WHAT IS REQUIRED. If a line of the data contains the word "version", it is counted; report how many such lines there are and nothing else.

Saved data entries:
Segment Open

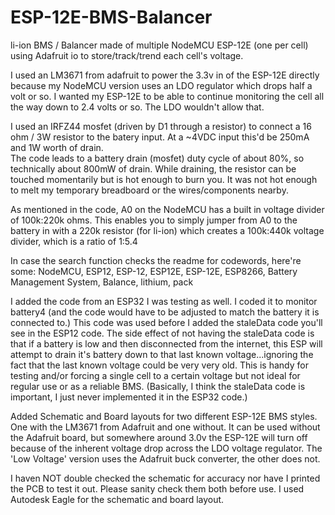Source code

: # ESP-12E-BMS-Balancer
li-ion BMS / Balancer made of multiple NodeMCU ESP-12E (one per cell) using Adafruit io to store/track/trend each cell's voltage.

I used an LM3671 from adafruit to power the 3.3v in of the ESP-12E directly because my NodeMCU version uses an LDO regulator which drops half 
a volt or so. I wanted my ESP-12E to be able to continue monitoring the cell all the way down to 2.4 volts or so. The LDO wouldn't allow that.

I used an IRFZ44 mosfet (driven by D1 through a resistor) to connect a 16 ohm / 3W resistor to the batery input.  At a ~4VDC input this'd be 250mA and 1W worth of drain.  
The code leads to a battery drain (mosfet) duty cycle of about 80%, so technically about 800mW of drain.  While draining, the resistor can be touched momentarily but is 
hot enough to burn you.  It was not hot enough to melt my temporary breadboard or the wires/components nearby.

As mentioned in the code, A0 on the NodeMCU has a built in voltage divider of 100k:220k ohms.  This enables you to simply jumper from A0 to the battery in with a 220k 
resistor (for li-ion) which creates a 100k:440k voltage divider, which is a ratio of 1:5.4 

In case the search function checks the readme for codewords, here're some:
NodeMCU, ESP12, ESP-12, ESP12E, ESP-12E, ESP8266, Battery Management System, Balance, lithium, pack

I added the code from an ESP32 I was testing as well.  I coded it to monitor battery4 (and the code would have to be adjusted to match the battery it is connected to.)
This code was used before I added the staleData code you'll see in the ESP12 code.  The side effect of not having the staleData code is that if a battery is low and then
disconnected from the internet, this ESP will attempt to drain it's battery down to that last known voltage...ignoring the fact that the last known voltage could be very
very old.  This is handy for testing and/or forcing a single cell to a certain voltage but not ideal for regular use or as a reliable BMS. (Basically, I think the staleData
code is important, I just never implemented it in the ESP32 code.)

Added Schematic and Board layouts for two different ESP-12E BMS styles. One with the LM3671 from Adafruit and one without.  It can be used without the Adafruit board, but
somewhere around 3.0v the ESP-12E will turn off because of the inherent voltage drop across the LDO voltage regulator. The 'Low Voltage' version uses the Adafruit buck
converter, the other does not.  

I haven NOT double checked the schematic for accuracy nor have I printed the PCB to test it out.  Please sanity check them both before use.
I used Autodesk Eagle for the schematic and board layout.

Segment Closed
Segment Open

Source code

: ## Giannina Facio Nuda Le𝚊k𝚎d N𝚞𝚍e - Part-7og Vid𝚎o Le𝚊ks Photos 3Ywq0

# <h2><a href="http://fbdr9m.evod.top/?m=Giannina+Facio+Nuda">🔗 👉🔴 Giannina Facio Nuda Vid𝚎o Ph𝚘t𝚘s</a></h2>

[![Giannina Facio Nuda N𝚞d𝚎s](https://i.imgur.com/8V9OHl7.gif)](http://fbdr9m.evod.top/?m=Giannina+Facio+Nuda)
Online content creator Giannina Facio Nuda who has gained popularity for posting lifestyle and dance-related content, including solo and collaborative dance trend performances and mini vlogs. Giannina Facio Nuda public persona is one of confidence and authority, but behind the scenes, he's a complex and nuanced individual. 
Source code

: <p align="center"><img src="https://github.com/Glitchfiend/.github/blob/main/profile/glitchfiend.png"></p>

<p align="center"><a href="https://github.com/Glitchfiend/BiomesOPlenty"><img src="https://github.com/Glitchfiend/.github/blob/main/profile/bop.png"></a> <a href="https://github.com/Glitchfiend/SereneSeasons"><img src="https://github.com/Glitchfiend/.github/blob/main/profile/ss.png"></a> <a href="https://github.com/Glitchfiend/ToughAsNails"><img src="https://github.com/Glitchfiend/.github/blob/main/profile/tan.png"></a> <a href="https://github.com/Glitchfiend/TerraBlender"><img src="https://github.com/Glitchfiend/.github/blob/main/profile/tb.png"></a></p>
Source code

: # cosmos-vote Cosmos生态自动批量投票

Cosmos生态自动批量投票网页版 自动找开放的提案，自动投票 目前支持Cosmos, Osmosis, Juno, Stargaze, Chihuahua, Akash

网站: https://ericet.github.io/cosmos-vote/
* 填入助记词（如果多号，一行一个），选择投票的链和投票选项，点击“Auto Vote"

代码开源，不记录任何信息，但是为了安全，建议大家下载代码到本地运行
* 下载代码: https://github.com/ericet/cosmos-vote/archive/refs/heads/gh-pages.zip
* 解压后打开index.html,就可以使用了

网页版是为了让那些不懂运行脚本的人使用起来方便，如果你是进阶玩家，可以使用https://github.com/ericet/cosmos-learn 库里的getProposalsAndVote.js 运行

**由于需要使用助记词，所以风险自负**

Segment Closed

WRITTEN SOLUTION. 2